On what it requires to transform:

It became clear to Sheri that there was a concrete difference between producing transformation, writing about transformation, speaking about transformation, and actually being transformed.

For many of us, we get off track when we take our eye off the prize, which is our own evolution, growth, and elevation, and we just start talking about it instead of focusing on the transforming we need to continue to do all the time.

Sheri saw this in her former life, how she was sincere in her producing of transformation and in her personal desire to transform, but she didn’t take it to a personal level where it would have meant focusing on making the transformation work in her own life.

It’s this thing where we become know-it-alls on what everyone else should be doing, yet we’ve completely taken our eye off of our own lives and what we need to be doing.

Transformation takes such personal truth and being really honest with yourself in a tender, compassionate way.

It’s different for everyone, but we just need to remind ourselves of what it takes.

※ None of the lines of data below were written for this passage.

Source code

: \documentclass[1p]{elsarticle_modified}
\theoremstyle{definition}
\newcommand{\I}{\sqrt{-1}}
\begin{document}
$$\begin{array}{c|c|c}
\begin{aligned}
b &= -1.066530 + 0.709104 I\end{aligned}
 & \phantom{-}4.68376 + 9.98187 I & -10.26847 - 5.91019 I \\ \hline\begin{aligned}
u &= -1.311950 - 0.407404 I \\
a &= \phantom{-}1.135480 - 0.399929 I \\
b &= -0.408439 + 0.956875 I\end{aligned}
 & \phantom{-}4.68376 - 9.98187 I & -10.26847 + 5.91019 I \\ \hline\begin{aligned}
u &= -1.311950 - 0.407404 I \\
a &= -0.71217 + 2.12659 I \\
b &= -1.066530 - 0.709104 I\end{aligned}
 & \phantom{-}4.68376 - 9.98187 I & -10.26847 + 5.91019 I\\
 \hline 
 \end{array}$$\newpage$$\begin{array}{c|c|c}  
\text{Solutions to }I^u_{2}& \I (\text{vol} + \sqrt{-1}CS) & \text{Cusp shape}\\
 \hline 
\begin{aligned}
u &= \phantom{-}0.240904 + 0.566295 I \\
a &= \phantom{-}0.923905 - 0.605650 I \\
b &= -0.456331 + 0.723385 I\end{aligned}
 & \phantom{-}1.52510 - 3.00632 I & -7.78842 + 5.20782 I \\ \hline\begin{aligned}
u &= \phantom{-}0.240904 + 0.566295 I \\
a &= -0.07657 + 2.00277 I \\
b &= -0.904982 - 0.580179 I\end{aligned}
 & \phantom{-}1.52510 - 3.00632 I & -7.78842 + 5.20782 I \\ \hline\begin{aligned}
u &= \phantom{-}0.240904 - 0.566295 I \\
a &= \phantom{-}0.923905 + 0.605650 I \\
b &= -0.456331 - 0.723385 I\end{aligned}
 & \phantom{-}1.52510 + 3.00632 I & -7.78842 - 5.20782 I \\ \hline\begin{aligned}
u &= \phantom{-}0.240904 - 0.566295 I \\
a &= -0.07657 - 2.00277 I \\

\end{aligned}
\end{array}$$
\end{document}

It takes the willingness to stay on top of it as the number one priority of your life.

On the layers of transformation:

Most of us are very unaware of the tone and language of the voice inside our heads.

We’re unaware, yet it’s deeply impacting and affecting us.

For most of us, for long stretches of time, that voice is harsh and critical.

When you start to pay attention to it, you realize that you wouldn’t use that voice with any other person in the world, yet, it is the voice that has been laying the foundation for how you feel about yourself and creating the capacity (or incapacity) to love yourself.

When Sheri started paying attention to that voice a few years ago, she was shocked by her own self-cruelty.

The first step is thanking that voice for its spotty service, and enlisting our most tender, compassionate voice and lens, and using that for ourselves.

For Sheri, it’s the voice she speaks to puppies in, or to babies in, or to someone she cares about who is suffering and who she wants to remind of their goodness.

It requires a lot of focus to make that shift.

On what it would have been like for Sheri to be self-compassionate earlier:

Even though she knew about it, having as much or more information as anyone on the planet about how to move through the world in a more joyful and self-compassionate way, she didn’t.

Not only were those years at the peak of her career amazing, incredible, and deeply expansive, but they could have been so much more joyful, and that’s the difference.

She had practices to handle the stress that needed to be replaced with something else.

Soon enough, all of the practices that were about her own radical self-care were last on the list because she had to hold the world up with her two hands– this is often the story she told herself and what it felt like in her body.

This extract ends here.